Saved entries
§ §
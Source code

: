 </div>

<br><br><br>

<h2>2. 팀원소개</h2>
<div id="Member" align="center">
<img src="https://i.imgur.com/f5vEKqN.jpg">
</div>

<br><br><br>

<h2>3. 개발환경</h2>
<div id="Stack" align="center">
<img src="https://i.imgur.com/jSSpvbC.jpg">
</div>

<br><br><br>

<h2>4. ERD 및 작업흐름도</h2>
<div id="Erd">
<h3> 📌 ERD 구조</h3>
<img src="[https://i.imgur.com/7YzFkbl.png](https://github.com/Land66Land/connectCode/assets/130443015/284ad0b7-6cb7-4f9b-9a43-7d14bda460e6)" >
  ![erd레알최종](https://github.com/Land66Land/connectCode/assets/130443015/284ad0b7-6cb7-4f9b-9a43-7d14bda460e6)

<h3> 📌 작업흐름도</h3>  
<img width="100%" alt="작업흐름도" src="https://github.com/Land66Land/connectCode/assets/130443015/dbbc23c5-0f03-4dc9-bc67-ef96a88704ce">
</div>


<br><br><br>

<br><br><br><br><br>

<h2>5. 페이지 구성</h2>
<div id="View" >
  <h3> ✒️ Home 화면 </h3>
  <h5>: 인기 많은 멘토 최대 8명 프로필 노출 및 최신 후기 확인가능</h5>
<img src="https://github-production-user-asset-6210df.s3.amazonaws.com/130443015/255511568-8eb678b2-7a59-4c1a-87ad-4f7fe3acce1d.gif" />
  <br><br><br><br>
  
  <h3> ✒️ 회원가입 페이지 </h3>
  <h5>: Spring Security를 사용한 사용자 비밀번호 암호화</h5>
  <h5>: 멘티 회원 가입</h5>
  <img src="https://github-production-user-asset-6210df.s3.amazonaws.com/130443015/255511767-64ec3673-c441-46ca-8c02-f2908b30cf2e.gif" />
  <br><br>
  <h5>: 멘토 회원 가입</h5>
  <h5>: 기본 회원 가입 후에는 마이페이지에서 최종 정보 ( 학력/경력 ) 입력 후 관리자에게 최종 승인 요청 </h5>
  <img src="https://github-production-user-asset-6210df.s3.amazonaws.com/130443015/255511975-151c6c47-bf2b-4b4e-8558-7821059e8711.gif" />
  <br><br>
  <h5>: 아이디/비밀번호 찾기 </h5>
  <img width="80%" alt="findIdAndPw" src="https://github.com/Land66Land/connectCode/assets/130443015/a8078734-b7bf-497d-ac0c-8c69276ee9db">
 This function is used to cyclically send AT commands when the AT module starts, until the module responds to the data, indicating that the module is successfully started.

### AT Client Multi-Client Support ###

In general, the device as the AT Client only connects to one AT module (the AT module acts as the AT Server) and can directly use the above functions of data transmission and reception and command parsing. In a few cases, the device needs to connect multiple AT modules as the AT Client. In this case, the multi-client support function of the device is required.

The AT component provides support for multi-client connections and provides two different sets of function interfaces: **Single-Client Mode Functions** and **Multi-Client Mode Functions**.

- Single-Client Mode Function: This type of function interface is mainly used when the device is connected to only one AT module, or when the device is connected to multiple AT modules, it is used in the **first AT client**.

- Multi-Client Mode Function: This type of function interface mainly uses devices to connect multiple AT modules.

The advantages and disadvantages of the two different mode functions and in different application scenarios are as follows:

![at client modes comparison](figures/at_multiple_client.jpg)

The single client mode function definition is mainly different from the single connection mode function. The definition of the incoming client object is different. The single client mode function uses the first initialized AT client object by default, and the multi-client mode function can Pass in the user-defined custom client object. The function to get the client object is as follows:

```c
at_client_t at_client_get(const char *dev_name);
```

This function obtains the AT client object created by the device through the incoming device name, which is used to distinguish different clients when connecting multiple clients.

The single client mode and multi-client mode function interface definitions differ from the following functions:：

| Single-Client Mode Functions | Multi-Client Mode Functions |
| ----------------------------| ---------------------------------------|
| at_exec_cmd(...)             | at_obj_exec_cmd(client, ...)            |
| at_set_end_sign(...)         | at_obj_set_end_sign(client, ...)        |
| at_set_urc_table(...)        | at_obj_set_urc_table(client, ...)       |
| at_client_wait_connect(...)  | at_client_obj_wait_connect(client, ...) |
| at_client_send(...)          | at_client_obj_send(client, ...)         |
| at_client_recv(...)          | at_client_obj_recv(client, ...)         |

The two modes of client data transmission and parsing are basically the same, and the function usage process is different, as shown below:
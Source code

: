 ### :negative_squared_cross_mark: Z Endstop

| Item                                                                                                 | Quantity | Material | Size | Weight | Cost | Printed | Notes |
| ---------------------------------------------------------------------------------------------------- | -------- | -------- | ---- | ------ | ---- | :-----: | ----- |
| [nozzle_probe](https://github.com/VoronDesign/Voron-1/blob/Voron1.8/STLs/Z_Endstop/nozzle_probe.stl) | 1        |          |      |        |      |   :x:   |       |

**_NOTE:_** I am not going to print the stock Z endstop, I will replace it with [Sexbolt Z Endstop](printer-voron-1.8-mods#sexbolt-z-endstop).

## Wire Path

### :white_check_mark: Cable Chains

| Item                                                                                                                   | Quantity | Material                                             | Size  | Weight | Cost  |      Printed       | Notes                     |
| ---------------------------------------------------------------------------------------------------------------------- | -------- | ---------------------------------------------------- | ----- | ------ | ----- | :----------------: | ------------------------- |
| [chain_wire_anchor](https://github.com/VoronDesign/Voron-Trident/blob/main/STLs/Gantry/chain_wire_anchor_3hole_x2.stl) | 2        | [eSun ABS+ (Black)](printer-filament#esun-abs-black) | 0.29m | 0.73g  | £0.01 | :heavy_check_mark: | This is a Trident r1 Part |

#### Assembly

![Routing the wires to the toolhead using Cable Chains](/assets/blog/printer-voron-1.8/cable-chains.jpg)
§ §
- **WHAT THE EXERCISE ASKS**:
Find and copy each line above that includes the string "from".

- **RESULT**:
The single client mode function definition is mainly different from the single connection mode function. The definition of the incoming client object is different. The single client mode function uses the first initialized AT client object by default, and the multi-client mode function can Pass in the user-defined custom client object. The function to get the client object is as follows:
The single client mode and multi-client mode function interface definitions differ from the following functions:：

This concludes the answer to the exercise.